▶ WHAT IS BEING ASKED
Each line of the entries below that holds "Bands" is needed, copied in full.

▶ EXTRACTED MATERIAL
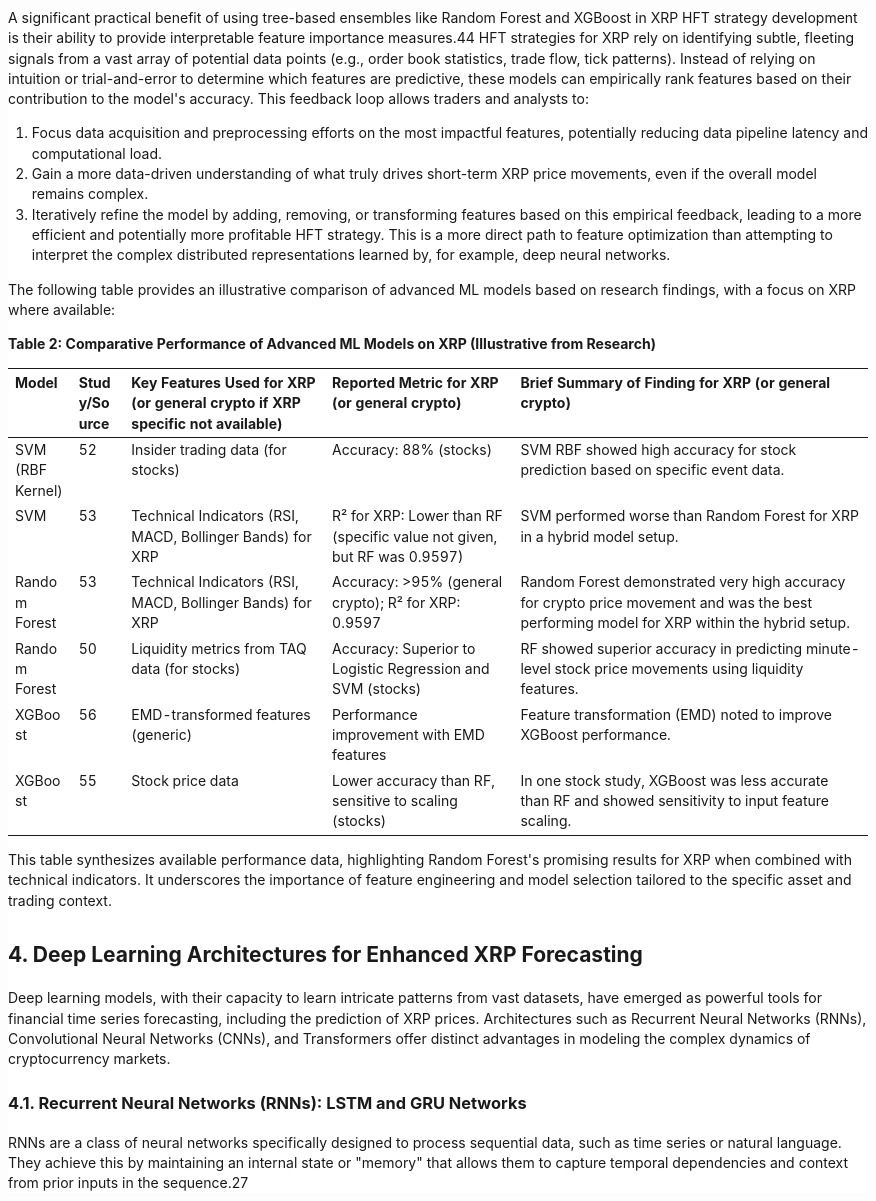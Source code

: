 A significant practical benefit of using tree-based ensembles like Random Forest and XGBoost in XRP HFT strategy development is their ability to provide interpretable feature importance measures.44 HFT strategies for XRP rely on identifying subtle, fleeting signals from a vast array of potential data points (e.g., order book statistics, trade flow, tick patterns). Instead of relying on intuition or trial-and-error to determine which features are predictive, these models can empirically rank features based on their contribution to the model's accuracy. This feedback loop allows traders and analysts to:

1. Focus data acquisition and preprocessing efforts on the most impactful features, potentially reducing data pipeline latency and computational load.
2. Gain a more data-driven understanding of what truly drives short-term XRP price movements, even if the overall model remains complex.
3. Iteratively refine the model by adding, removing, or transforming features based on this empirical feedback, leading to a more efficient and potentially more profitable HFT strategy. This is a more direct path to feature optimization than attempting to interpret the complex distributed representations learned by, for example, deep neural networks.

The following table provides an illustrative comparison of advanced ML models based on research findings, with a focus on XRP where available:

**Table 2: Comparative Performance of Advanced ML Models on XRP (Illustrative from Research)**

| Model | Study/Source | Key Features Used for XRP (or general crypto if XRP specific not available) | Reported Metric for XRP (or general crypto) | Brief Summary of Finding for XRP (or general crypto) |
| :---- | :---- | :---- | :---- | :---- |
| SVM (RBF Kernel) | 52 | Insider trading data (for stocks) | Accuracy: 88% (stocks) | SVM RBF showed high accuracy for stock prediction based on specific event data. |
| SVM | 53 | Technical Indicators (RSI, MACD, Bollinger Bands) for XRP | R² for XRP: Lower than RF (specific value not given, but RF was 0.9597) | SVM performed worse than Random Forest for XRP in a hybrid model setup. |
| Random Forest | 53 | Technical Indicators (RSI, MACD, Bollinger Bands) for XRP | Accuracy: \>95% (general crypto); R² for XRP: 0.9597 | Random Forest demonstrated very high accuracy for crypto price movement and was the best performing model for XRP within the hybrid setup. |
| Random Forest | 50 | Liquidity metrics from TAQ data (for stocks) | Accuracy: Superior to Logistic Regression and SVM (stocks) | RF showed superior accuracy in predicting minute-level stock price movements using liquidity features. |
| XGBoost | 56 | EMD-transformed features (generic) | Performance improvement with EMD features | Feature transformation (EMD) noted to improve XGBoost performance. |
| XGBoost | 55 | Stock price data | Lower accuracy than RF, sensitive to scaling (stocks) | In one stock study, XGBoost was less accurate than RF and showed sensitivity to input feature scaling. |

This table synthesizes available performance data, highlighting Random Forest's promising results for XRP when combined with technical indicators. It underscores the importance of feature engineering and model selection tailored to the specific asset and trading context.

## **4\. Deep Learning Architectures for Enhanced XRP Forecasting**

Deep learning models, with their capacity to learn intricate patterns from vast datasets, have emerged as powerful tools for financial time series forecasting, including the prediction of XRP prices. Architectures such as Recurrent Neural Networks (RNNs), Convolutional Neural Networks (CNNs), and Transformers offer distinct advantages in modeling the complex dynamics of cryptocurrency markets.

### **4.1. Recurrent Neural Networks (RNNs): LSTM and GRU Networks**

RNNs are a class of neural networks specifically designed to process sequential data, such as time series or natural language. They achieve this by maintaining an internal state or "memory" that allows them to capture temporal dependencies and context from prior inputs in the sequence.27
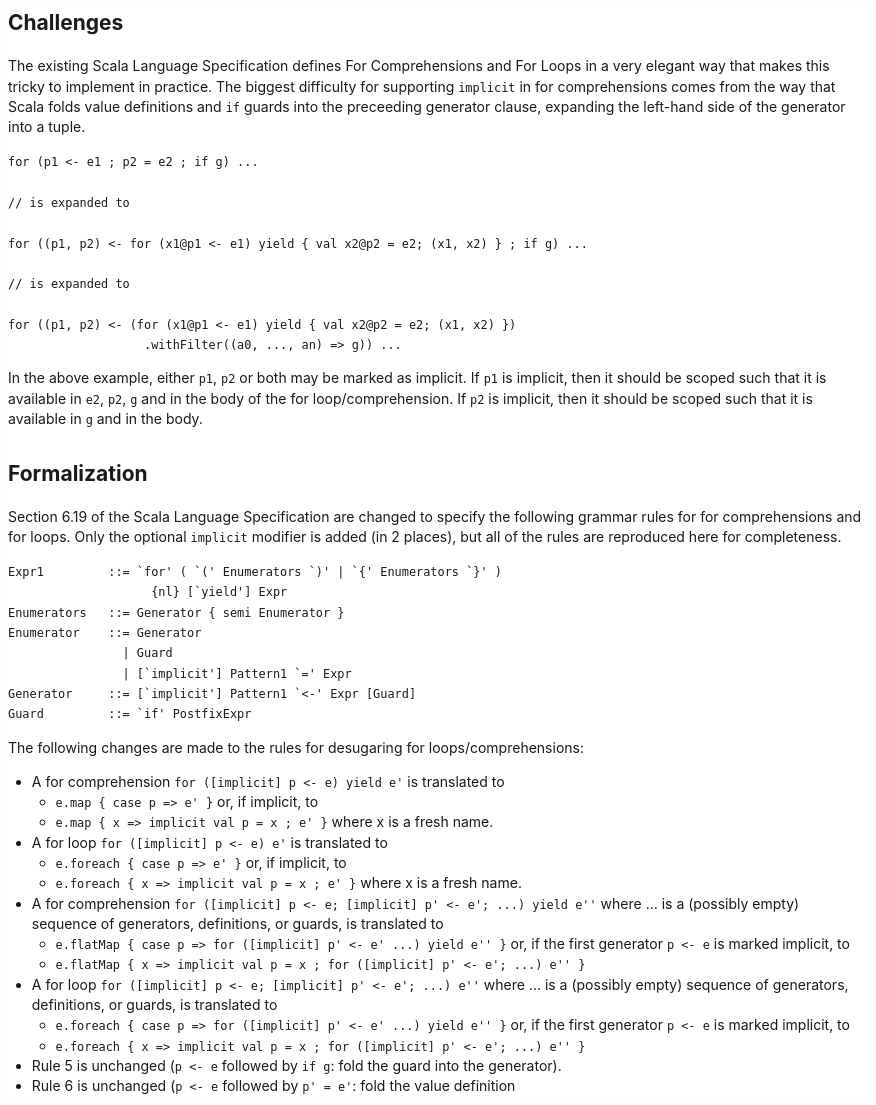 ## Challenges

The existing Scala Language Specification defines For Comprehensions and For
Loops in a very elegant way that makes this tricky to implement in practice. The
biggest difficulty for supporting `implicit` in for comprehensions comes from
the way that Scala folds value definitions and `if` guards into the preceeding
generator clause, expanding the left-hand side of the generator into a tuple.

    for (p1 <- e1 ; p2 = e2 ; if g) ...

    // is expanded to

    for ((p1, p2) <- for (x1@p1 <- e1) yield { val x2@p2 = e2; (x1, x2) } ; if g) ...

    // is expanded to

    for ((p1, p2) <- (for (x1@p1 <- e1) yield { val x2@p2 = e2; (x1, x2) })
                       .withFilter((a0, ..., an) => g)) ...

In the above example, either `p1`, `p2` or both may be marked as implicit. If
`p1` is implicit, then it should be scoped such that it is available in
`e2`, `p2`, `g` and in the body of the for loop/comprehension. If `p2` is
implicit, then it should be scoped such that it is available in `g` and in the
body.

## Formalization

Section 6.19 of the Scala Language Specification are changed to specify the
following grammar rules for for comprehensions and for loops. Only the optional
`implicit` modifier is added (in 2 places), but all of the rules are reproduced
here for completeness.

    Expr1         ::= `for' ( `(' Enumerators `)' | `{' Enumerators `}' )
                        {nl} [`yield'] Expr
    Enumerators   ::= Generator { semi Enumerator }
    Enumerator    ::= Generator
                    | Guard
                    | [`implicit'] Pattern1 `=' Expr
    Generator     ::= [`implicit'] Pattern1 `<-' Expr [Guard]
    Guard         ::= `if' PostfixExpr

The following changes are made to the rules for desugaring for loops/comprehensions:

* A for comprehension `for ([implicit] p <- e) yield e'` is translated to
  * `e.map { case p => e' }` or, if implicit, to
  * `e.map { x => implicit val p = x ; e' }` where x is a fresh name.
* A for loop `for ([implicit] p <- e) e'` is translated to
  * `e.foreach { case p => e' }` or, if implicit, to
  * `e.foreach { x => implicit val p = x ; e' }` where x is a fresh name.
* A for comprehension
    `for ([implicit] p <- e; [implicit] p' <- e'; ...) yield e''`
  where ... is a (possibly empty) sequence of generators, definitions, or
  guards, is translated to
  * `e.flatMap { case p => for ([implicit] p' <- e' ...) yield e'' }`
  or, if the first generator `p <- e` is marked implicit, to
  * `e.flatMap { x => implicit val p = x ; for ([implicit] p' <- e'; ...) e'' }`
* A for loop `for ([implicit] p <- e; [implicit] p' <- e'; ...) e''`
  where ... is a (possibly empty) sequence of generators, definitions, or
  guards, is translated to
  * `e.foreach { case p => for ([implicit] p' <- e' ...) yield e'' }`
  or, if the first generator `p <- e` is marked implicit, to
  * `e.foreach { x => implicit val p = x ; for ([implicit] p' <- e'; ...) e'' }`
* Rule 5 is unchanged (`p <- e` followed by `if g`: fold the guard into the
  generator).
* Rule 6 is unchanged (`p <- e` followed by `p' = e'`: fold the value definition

▶ REPLY TO THE EXERCISE
| SVM | 53 | Technical Indicators (RSI, MACD, Bollinger Bands) for XRP | R² for XRP: Lower than RF (specific value not given, but RF was 0.9597) | SVM performed worse than Random Forest for XRP in a hybrid model setup. |
| Random Forest | 53 | Technical Indicators (RSI, MACD, Bollinger Bands) for XRP | Accuracy: \>95% (general crypto); R² for XRP: 0.9597 | Random Forest demonstrated very high accuracy for crypto price movement and was the best performing model for XRP within the hybrid setup. |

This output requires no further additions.